**PROBLEM REQUIREMENTS:** For each line below, check whether "resource" is present. Report how many lines have it, nothing else.

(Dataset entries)
════════

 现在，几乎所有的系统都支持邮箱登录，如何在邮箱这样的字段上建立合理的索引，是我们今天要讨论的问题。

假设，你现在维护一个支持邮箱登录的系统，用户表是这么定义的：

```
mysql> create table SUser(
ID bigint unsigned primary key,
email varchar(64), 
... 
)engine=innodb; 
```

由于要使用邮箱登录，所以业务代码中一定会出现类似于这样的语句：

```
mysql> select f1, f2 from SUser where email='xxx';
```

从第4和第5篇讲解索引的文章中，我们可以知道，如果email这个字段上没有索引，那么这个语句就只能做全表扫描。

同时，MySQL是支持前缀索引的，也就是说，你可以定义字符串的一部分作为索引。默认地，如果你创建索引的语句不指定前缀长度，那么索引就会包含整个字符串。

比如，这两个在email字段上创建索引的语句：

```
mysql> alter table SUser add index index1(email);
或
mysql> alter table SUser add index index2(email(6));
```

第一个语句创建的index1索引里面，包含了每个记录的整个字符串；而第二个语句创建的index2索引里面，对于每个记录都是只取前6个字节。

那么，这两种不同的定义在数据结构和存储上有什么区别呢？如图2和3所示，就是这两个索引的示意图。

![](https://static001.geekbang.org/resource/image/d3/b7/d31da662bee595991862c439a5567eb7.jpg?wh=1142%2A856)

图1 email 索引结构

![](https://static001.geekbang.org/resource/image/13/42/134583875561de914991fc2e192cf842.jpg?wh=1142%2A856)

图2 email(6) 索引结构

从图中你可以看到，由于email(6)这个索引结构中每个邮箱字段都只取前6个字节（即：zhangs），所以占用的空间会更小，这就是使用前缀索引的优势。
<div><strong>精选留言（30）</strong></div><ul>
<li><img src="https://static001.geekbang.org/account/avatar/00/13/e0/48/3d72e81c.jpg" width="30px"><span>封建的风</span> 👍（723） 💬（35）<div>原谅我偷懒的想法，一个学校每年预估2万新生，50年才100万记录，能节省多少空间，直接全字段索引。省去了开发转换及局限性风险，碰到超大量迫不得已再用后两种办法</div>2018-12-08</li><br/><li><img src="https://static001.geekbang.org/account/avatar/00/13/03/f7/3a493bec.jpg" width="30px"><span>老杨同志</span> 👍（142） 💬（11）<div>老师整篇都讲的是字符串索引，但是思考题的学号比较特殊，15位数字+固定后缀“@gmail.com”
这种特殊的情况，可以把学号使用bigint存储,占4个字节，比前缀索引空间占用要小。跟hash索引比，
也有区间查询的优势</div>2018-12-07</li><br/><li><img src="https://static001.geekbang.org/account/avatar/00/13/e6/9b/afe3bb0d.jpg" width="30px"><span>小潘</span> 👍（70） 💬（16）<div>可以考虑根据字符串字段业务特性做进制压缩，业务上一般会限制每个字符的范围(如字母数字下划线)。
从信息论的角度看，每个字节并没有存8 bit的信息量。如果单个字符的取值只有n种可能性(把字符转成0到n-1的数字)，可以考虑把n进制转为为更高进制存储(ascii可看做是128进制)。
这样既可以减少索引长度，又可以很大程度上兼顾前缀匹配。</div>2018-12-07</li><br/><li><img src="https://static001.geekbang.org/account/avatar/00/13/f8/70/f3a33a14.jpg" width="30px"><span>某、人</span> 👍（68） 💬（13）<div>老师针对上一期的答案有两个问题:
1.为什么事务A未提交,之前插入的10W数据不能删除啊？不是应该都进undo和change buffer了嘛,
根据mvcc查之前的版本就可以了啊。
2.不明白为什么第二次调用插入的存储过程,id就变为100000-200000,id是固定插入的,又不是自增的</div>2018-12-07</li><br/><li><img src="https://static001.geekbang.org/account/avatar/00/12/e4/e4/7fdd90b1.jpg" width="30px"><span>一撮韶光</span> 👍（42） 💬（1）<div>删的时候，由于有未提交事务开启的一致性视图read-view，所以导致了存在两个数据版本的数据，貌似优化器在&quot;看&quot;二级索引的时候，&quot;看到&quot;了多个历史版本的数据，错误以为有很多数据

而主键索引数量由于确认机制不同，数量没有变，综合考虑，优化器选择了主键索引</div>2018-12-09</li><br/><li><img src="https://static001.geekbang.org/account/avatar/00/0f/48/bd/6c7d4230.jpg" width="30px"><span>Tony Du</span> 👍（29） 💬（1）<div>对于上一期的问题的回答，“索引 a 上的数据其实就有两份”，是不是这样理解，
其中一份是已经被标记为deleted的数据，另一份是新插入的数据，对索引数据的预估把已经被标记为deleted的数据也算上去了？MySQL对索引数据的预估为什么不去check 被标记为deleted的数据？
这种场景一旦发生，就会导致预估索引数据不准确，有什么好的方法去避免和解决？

════════

**SOLUTION BELOW:** 2